Los campos de batalla

 

“Allí donde está el peligro, crece también lo que salva”, dice Hölderlin. Posando los ojos en los principales objetivos del fascismo nacional, podemos comprender por dónde irá la fuerza política de un país que despertó de sus delirios lisérgicos de grandes pactos, pues paradójicamente el fascismo es más hábil que nosotros para localizar el verdadero potencial para la sedición social.

No es casualidad que todo gobierno fascista necesite volcarse contra las pulsaciones del deseo. Se trata de no dejar ningún espacio sin su interferencia, para que ninguno de ellos devenga en el comienzo de las grietas. Si todo fascismo habla tanto de sexo, sobre cuerpos en contacto, sobre quién y qué puede ser visible, sobre nuestros niños amenazados, sobre la forma singular en que cada uno se diseña y se descompone, si ya los nazis alemanes gritaban contra el “bolchevismo sexual” y hablaban de dios en cada párrafo en el que corría la sangre de la violencia, esta no es una maniobra de distracción. Es una operación esencial.

El embate ante nosotros es un embate de formas de vida. Dentro de las formas de vida, las relaciones de deseo, de trabajo y de lenguaje tienen la misma fuerza de desestabilización y creación. Es triste darse cuenta de que son los fascistas los que mejor lo entienden, tanto que operan en todos los frentes desde el inicio. Rompen la fuerza de producción de deslizamientos en el lenguaje de las artes, callan todas las formas incontroladas de deseo, someten a la clase trabajadora al infierno de la precariedad y de la espoliación neoliberal. Todo al mismo tiempo, sin desdeñar ningún frente de combate. Por eso todas las luchas –desde la autogestión de la fábrica a la apropiación de la tierra, pasando por la invención y la visibilidad de la plasticidad de la vida afectiva– son una, solo pueden ser una. Aquí no hay nada subordinado, nada es secundario. Hay conexiones explosivas entre el deseo, el trabajo y el lenguaje que aún no conocemos.

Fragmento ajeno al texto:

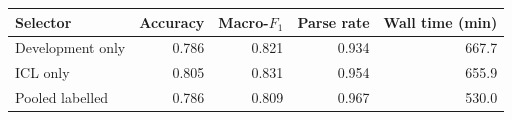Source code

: \begin{tabular}{@{}lrrrr@{}}
\toprule
Selector & Accuracy & Macro-$F_1$ & Parse rate & Wall time (min) \\
\midrule
Development only & 0.786 & 0.821 & 0.934 & 667.7 \\
ICL only & 0.805 & 0.831 & 0.954 & 655.9 \\
Pooled labelled & 0.786 & 0.809 & 0.967 & 530.0 \\
\bottomrule
\end{tabular}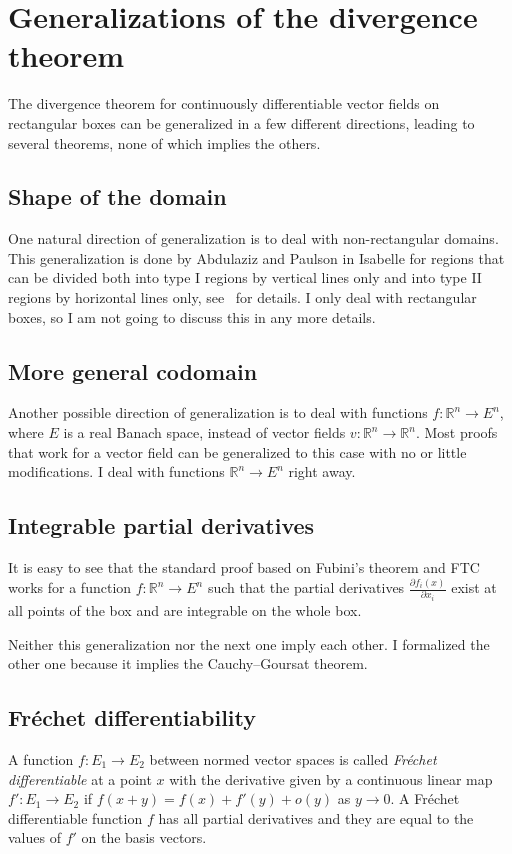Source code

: \documentclass[a4paper, UKenglish,cleveref, autoref, thm-restate]{lipics-v2021}
\newcommand{\bbR}{\mathbb{R}}
\begin{document}
\section{Generalizations of the divergence theorem}%
\label{sec:gener-diverg-theor}

The divergence theorem for continuously differentiable vector fields
on rectangular boxes can be generalized in a few different directions,
leading to several theorems, none of which implies the others.

\subsection{Shape of the domain}
One natural direction of generalization is to deal with
non-rectangular domains. This generalization is done by Abdulaziz and
Paulson in Isabelle for regions that can be divided both into type I
regions by vertical lines only and into type II regions by horizontal
lines only, see~\cite{Abdulaziz_Paulson} for details. I only deal with
rectangular boxes, so I am not going to discuss this in any more
details.


\subsection{More general codomain}
Another possible direction of generalization is to deal with functions
\(f\colon \bbR^{n}\to E^{n}\), where \(E\) is a real Banach space,
instead of vector fields \(v\colon \bbR^{n}\to\bbR^{n}\).  Most proofs
that work for a vector field can be generalized to this case with no
or little modifications. I deal with functions \(\bbR^{n}\to E^{n}\)
right away.

\subsection{Integrable partial derivatives}
It is easy to see that the standard proof based on Fubini's theorem and
FTC works for a function \(f\colon \bbR^{n}\to E^{n}\) such that the
partial derivatives \(\frac{\partial f_{i}(x)}{\partial x_{i}}\) exist
at all points of the box and are integrable on the whole box.

Neither this generalization nor the next one imply each other. I
formalized the other one because it implies the Cauchy--Goursat theorem.

\subsection{Fréchet differentiability}
A function \(f\colon E_{1}\to E_{2}\) between normed vector spaces is
called \emph{Fréchet differentiable} at a point \(x\) with the
derivative given by a continuous linear map
\(f'\colon E_{1}\to E_{2}\) if \(f(x+y)=f(x)+f'(y)+o(y)\) as
\(y\to 0\). A Fréchet differentiable function \(f\) has all partial
derivatives and they are equal to the values of \(f'\) on the basis
vectors.
\end{document}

Pero operar en la imbricación de estos campos requiere una mutación profunda en lo que entendemos por enunciación política, en cómo hablamos. Estamos tan colonizados por la gramática de la gestión social que solo conseguimos pensar en nuestras enunciaciones políticas bajo la forma de demandas. Es decir, bajo la forma de demandas sobre cómo espero que el Estado me reconozca, me determine, me clasifique y legisle sobre mi. Olvidamos cómo una enunciación política coloca todos los lugares en metamorfosis, produciendo conexiones completamente inesperadas y en movimiento. Ella junta travestis y trabajadores, estudiantes y campesinos, indios y asistentes de telemarketing. Una solidaridad profunda no puede ser soportada por el fascismo.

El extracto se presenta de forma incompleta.